Problem statement: Your copy should hold every record verbatim and none of the pictures.
[Excerpted records — start]
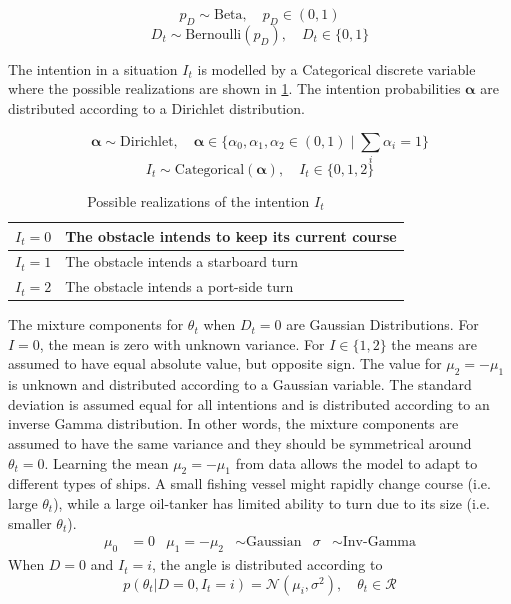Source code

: \begin{equation}
    p_D \sim \text{Beta}, \quad p_D \in (0, 1)
\end{equation}
\begin{equation}
    D_t \sim \text{Bernoulli}(p_D), \quad D_t \in \{0, 1\}
\end{equation}

The intention in a situation $I_t$ is modelled by a Categorical discrete variable where the possible realizations are shown in \cref{tbl:intentions}. The intention probabilities $\boldsymbol{\alpha}$ are distributed according to a Dirichlet distribution.

\begin{equation}
    \boldsymbol{\alpha} \sim \text{Dirichlet}, \quad \boldsymbol{\alpha} \in \{\alpha_0, \alpha_1, \alpha_2 \in (0, 1) \; | \; \sum_i \alpha_i = 1 \}
\end{equation}
\begin{equation}
    I_t \sim \text{Categorical}(\boldsymbol{\alpha}), \quad I_t \in \{0, 1, 2\}
\end{equation}

\begin{table}[h]
\centering
\begin{tabular}{|l|l|}
\hline
$I_t=0$ & The obstacle intends to keep its current course \\ \hline
$I_t=1$ & The obstacle intends a starboard turn           \\ \hline
$I_t=2$ & The obstacle intends a port-side turn            \\ \hline
\end{tabular}
\caption{Possible realizations of the intention $I_t$}
\label{tbl:intentions}
\end{table}


The mixture components for $\theta_t$ when $D_t=0$ are Gaussian Distributions. For $I=0$, the mean is zero with unknown variance. For $I \in \{1, 2\}$ the means are assumed to have equal absolute value, but opposite sign. The value for $\mu_2 = -\mu_1$ is unknown and distributed according to a Gaussian variable. The standard deviation is assumed equal for all intentions and is distributed according to an inverse Gamma distribution. In other words, the mixture components are assumed to have the same variance and they should be symmetrical around $\theta_t=0$.
Learning the mean $\mu_2 = -\mu_1$ from data allows the model to adapt to different types of ships. A small fishing vessel might rapidly change course (i.e. large $\theta_t$), while a large oil-tanker has limited ability to turn due to its size (i.e. smaller $\theta_t$). 
\begin{align}
    \mu_0 &= 0 &  \mu_{1} = - \mu_{2} &\sim \text{Gaussian} & \sigma &\sim \text{Inv-Gamma}
\end{align}
When $D=0$ and $I_t=i$, the angle is distributed according to
\begin{equation}\label{eq:theta_intention_mixture}
    p(\theta_t | D=0, I_t=i) = \mathcal{N}(\mu_i, \sigma^2), \quad \theta_t \in \mathcal{R}
\end{equation}

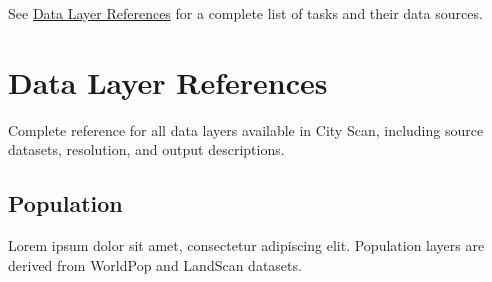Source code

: \documentclass[
  letterpaper,
  DIV=11,
  numbers=noendperiod]{scrreprt}
\begin{document}
\begin{tcolorbox}[enhanced jigsaw, arc=.35mm, bottomrule=.15mm, bottomtitle=1mm, breakable, colback=white, colbacktitle=quarto-callout-note-color!10!white, colframe=quarto-callout-note-color-frame, coltitle=black, left=2mm, leftrule=.75mm, opacityback=0, opacitybacktitle=0.6, rightrule=.15mm, title=\textcolor{quarto-callout-note-color}{\faInfo}\hspace{0.5em}{Note}, titlerule=0mm, toprule=.15mm, toptitle=1mm]

See \href{datalayer-references.qmd}{Data Layer References} for a
complete list of tasks and their data sources.

\end{tcolorbox}

\chapter{Data Layer References}\label{data-layer-references}

Complete reference for all data layers available in City Scan, including
source datasets, resolution, and output descriptions.

\section{Population}\label{population}

Lorem ipsum dolor sit amet, consectetur adipiscing elit. Population
layers are derived from WorldPop and LandScan datasets.
\end{document}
[Excerpted records — finish]
Worked solution:
Source code

: \begin{equation}
    p_D \sim \text{Beta}, \quad p_D \in (0, 1)
\end{equation}
\begin{equation}
    D_t \sim \text{Bernoulli}(p_D), \quad D_t \in \{0, 1\}
\end{equation}

The intention in a situation $I_t$ is modelled by a Categorical discrete variable where the possible realizations are shown in \cref{tbl:intentions}. The intention probabilities $\boldsymbol{\alpha}$ are distributed according to a Dirichlet distribution.

\begin{equation}
    \boldsymbol{\alpha} \sim \text{Dirichlet}, \quad \boldsymbol{\alpha} \in \{\alpha_0, \alpha_1, \alpha_2 \in (0, 1) \; | \; \sum_i \alpha_i = 1 \}
\end{equation}
\begin{equation}
    I_t \sim \text{Categorical}(\boldsymbol{\alpha}), \quad I_t \in \{0, 1, 2\}
\end{equation}

\begin{table}[h]
\centering
\begin{tabular}{|l|l|}
\hline
$I_t=0$ & The obstacle intends to keep its current course \\ \hline
$I_t=1$ & The obstacle intends a starboard turn           \\ \hline
$I_t=2$ & The obstacle intends a port-side turn            \\ \hline
\end{tabular}
\caption{Possible realizations of the intention $I_t$}
\label{tbl:intentions}
\end{table}


The mixture components for $\theta_t$ when $D_t=0$ are Gaussian Distributions. For $I=0$, the mean is zero with unknown variance. For $I \in \{1, 2\}$ the means are assumed to have equal absolute value, but opposite sign. The value for $\mu_2 = -\mu_1$ is unknown and distributed according to a Gaussian variable. The standard deviation is assumed equal for all intentions and is distributed according to an inverse Gamma distribution. In other words, the mixture components are assumed to have the same variance and they should be symmetrical around $\theta_t=0$.
Learning the mean $\mu_2 = -\mu_1$ from data allows the model to adapt to different types of ships. A small fishing vessel might rapidly change course (i.e. large $\theta_t$), while a large oil-tanker has limited ability to turn due to its size (i.e. smaller $\theta_t$). 
\begin{align}
    \mu_0 &= 0 &  \mu_{1} = - \mu_{2} &\sim \text{Gaussian} & \sigma &\sim \text{Inv-Gamma}
\end{align}
When $D=0$ and $I_t=i$, the angle is distributed according to
\begin{equation}\label{eq:theta_intention_mixture}
    p(\theta_t | D=0, I_t=i) = \mathcal{N}(\mu_i, \sigma^2), \quad \theta_t \in \mathcal{R}
\end{equation}

Source code

: \documentclass[
  letterpaper,
  DIV=11,
  numbers=noendperiod]{scrreprt}
\begin{document}
\begin{tcolorbox}[enhanced jigsaw, arc=.35mm, bottomrule=.15mm, bottomtitle=1mm, breakable, colback=white, colbacktitle=quarto-callout-note-color!10!white, colframe=quarto-callout-note-color-frame, coltitle=black, left=2mm, leftrule=.75mm, opacityback=0, opacitybacktitle=0.6, rightrule=.15mm, title=\textcolor{quarto-callout-note-color}{\faInfo}\hspace{0.5em}{Note}, titlerule=0mm, toprule=.15mm, toptitle=1mm]

See \href{datalayer-references.qmd}{Data Layer References} for a
complete list of tasks and their data sources.

\end{tcolorbox}

\chapter{Data Layer References}\label{data-layer-references}

Complete reference for all data layers available in City Scan, including
source datasets, resolution, and output descriptions.

\section{Population}\label{population}

Lorem ipsum dolor sit amet, consectetur adipiscing elit. Population
layers are derived from WorldPop and LandScan datasets.
\end{document}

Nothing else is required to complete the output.